Plain-text document sources
################

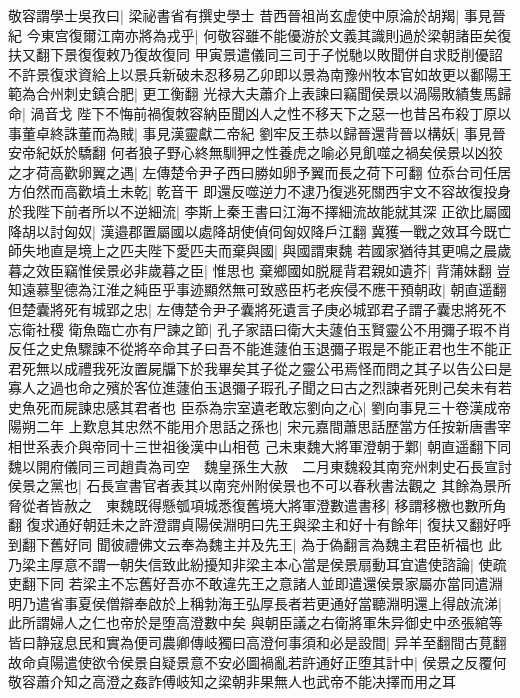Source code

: 敬容謂學士吳孜曰|{
	梁祕書省有撰史學士}
昔西晉祖尚玄虚使中原淪於胡羯|{
	事見晉紀}
今東宫復爾江南亦將為戎乎|{
	何敬容雖不能優游於文義其識則過於梁朝諸臣矣復扶又翻下景復復敕乃復故復同}
甲寅景遣儀同三司于子悦馳以敗聞併自求貶削優詔不許景復求資給上以景兵新破未忍移易乙卯即以景為南豫州牧本官如故更以鄱陽王範為合州刺史鎮合肥|{
	更工衡翻}
光禄大夫蕭介上表諫曰竊聞侯景以渦陽敗績隻馬歸命|{
	渦音戈}
陛下不悔前禍復敇容納臣聞凶人之性不移天下之惡一也昔呂布殺丁原以事董卓終誅董而為賊|{
	事見漢靈獻二帝紀}
劉牢反王恭以歸晉還背晉以構妖|{
	事見晉安帝紀妖於驕翻}
何者狼子野心終無馴狎之性養虎之喻必見飢噬之禍矣侯景以凶狡之才荷高歡卵翼之遇|{
	左傳楚令尹子西曰勝如卵予翼而長之荷下可翻}
位忝台司任居方伯然而高歡墳土未乾|{
	乾音干}
即還反噬逆力不逮乃復逃死關西宇文不容故復投身於我陛下前者所以不逆細流|{
	李斯上秦王書曰江海不擇細流故能就其深}
正欲比屬國降胡以討匈奴|{
	漢邉郡置屬國以處降胡使偵伺匈奴降戶江翻}
冀獲一戰之效耳今既亡師失地直是境上之匹夫陛下愛匹夫而棄與國|{
	與國謂東魏}
若國家猶待其更鳴之晨歲暮之效臣竊惟侯景必非歲暮之臣|{
	惟思也}
棄鄉國如脱屣背君親如遺芥|{
	背蒲妹翻}
豈知遠慕聖德為江淮之純臣乎事迹顯然無可致惑臣朽老疾侵不應干預朝政|{
	朝直遥翻}
但楚囊將死有城郢之忠|{
	左傳楚令尹子囊將死遺言子庚必城郢君子謂子囊忠將死不忘衛社稷}
衛魚臨亡亦有尸諫之節|{
	孔子家語曰衛大夫蘧伯玉賢靈公不用彌子瑕不肖反任之史魚驟諫不從將卒命其子曰吾不能進蘧伯玉退彌子瑕是不能正君也生不能正君死無以成禮我死汝置屍牖下於我畢矣其子從之靈公弔焉怪而問之其子以告公曰是寡人之過也命之殯於客位進蘧伯玉退彌子瑕孔子聞之曰古之烈諫者死則己矣未有若史魚死而屍諫忠感其君者也}
臣忝為宗室遺老敢忘劉向之心|{
	劉向事見三十卷漢成帝陽朔二年}
上歎息其忠然不能用介思話之孫也|{
	宋元嘉間蕭思話歷當方任按新唐書宰相世系表介與帝同十三世祖後漢中山相苞}
己未東魏大將軍澄朝于鄴|{
	朝直遥翻下同}
魏以開府儀同三司趙貴為司空　魏皇孫生大赦　二月東魏殺其南兖州刺史石長宣討侯景之黨也|{
	石長宣書官者表其以南兖州附侯景也不可以春秋書法觀之}
其餘為景所脅從者皆赦之　東魏既得懸瓠項城悉復舊境大將軍澄數遣書移|{
	移謂移檄也數所角翻}
復求通好朝廷未之許澄謂貞陽侯淵明曰先王與梁主和好十有餘年|{
	復扶又翻好呼到翻下舊好同}
聞彼禮佛文云奉為魏主并及先王|{
	為于偽翻言為魏主君臣祈福也}
此乃梁主厚意不謂一朝失信致此紛擾知非梁主本心當是侯景扇動耳宜遣使諮論|{
	使疏吏翻下同}
若梁主不忘舊好吾亦不敢違先王之意諸人並即遣還侯景家屬亦當同遣淵明乃遣省事夏侯僧辯奉啟於上稱勃海王弘厚長者若更通好當聽淵明還上得啟流涕|{
	此所謂婦人之仁也帝於是堕高澄數中矣}
與朝臣議之右衛將軍朱异御史中丞張綰等皆曰静寇息民和實為便司農卿傳岐獨曰高澄何事須和必是設間|{
	异羊至翻間古莧翻}
故命貞陽遣使欲令侯景自疑景意不安必圖禍亂若許通好正堕其計中|{
	侯景之反覆何敬容蕭介知之高澄之姦詐傅岐知之梁朝非果無人也武帝不能决擇而用之耳}
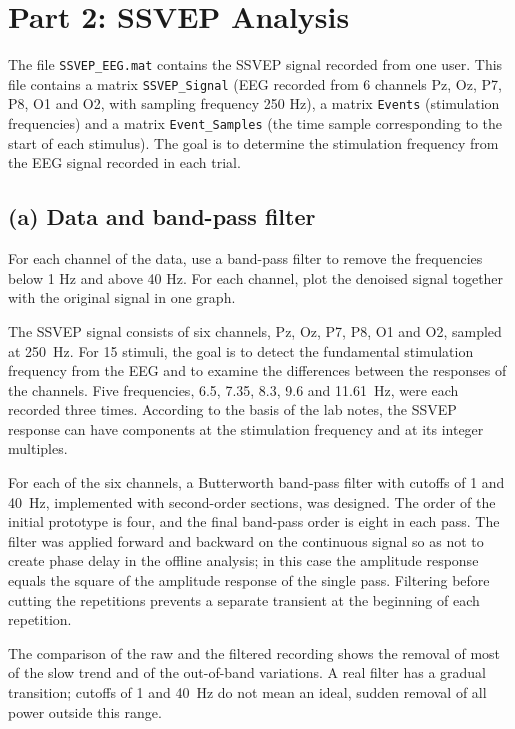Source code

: \section{Part 2: SSVEP Analysis}

\begin{taskbox}
The file \texttt{SSVEP\_EEG.mat} contains the SSVEP signal recorded from one user. This file contains a matrix \texttt{SSVEP\_Signal} (EEG recorded from 6 channels Pz, Oz, P7, P8, O1 and O2, with sampling frequency 250 Hz), a matrix \texttt{Events} (stimulation frequencies) and a matrix \texttt{Event\_Samples} (the time sample corresponding to the start of each stimulus). The goal is to determine the stimulation frequency from the EEG signal recorded in each trial.
\end{taskbox}

\subsection*{(a) Data and band-pass filter}
\begin{taskbox}
For each channel of the data, use a band-pass filter to remove the frequencies below 1 Hz and above 40 Hz. For each channel, plot the denoised signal together with the original signal in one graph.
\end{taskbox}

The SSVEP signal consists of six channels, Pz, Oz, P7, P8, O1 and O2, sampled at 250~Hz. For 15 stimuli, the goal is to detect the fundamental stimulation frequency from the EEG and to examine the differences between the responses of the channels. Five frequencies, 6.5, 7.35, 8.3, 9.6 and 11.61~Hz, were each recorded three times. According to the basis of the lab notes, the SSVEP response can have components at the stimulation frequency and at its integer multiples.

For each of the six channels, a Butterworth band-pass filter with cutoffs of 1 and 40~Hz, implemented with second-order sections, was designed. The order of the initial prototype is four, and the final band-pass order is eight in each pass. The filter was applied forward and backward on the continuous signal so as not to create phase delay in the offline analysis; in this case the amplitude response equals the square of the amplitude response of the single pass. Filtering before cutting the repetitions prevents a separate transient at the beginning of each repetition.

The comparison of the raw and the filtered recording shows the removal of most of the slow trend and of the out-of-band variations. A real filter has a gradual transition; cutoffs of 1 and 40~Hz do not mean an ideal, sudden removal of all power outside this range.

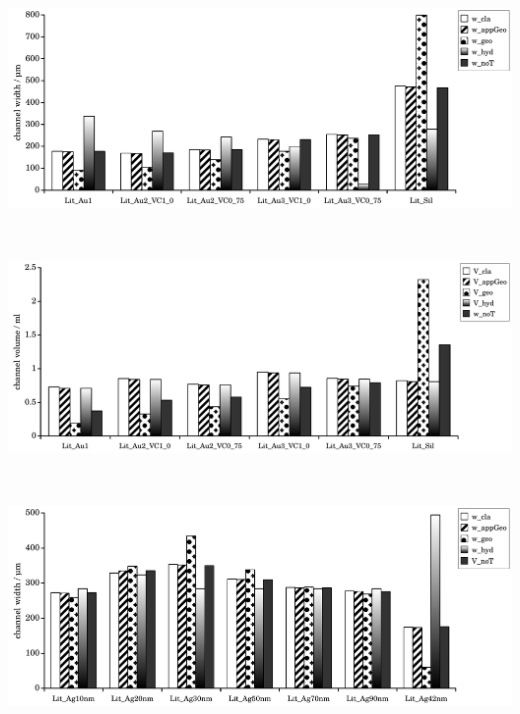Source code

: \begin{minipage}{\linewidth}
\centering
    \begin{minipage}{.75\linewidth}
      \includegraphics[width=\linewidth]{./images/data/eval_lit_p8/Lit1Data_w_8p.pdf}
    \end{minipage}\\
    \begin{minipage}{.75\linewidth}
      \includegraphics[width=\linewidth]{./images/data/eval_lit_p8/Lit1Data_V_8p.pdf}
    \end{minipage}\\
    \begin{minipage}{.75\linewidth}
      \includegraphics[width=\linewidth]{./images/data/eval_lit_p8/Lit2Data_w_8p.pdf}

\end{minipage}
\end{minipage}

################

_Your assignment_: Only one thing belongs in the answer: the number of lines of the data that contain the string "includegraphics".

_Output below_: 3